To address this issue, we developed a novel approach for gene network analysis. This method consists of an initial generation of gene networks using WGCNA and MCLUST followed by an iterative re-clustering procedure which sequentially refines gene networks to reduce instability resulting from using few samples. To further increase robustness, the networks produced by each method are then compared to generate consensus modules common to both techniques. Combining different clustering algorithms has been shown to provide more power and robustness in identifying stable clusters [31, 32] and should overcome inherent biases caused by individual computational methods. Therefore iterative re-clustering coupled to cross-comparison between clustering algorithms should provide an effective methodology for identifying robust biological gene networks, even when sample size is limited.

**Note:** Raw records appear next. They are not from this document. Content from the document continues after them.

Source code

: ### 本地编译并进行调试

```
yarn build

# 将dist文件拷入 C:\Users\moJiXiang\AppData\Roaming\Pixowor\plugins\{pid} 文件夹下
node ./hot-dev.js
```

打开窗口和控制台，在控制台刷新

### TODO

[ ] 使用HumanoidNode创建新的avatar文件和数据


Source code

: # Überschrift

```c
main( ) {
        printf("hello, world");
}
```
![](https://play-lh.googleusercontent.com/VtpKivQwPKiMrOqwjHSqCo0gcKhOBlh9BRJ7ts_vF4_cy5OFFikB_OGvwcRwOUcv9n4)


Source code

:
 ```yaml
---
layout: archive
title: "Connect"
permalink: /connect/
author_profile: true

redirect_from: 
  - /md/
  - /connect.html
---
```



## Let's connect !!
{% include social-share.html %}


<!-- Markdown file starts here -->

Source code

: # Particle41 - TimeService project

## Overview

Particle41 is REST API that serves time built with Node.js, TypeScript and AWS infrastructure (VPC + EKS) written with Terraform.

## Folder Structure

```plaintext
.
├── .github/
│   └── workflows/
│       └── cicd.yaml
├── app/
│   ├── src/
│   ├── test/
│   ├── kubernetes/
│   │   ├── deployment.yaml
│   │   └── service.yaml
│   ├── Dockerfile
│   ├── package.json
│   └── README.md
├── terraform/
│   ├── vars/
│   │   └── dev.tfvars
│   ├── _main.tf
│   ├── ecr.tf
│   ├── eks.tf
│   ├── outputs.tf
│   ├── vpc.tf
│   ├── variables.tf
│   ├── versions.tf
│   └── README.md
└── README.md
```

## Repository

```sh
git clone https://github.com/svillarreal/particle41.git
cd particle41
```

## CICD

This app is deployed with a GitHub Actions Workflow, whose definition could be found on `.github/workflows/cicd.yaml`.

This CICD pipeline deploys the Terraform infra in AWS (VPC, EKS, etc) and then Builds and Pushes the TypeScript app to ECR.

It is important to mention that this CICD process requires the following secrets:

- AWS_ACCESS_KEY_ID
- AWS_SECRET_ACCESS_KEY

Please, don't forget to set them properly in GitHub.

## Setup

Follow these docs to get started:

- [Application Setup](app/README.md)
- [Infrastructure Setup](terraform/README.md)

Given the great promise of bats for studies of vocal communication, we chose to apply our novel methodology for investigating a brain region fundamental to vocalisation in mammals; the periaqueductal gray (PAG) [33, 34]. The PAG is a midbrain region characterized by a high degree of bidirectional connections to many neuronal substrates including the thalamus, hypothalamus, inferior/superior colliculus, brainstem, amygdala and several cortical regions. As such, the PAG is thought to play a pivotal role as a processing and relay station, where signals received from different brain regions are gathered and broadcast to evoke cohesive responses. A key function of the PAG that is conserved across mammals is its involvement in the initiation of vocalisation. In humans, PAG lesions have been shown to cause muteness [35] and electrical/chemical stimulation of the PAG have been shown to elicit natural-sounding vocalisations in a range of species such as cats [36], squirrel monkeys [37] and rats [38]. In bats (including the model utilized herein; P. discolor), stimulation of the PAG induces natural sounding echolocation and communication calls [39, 40]. Together, these data provide a strong argument for functional conservation of the role of the PAG in vocalisation.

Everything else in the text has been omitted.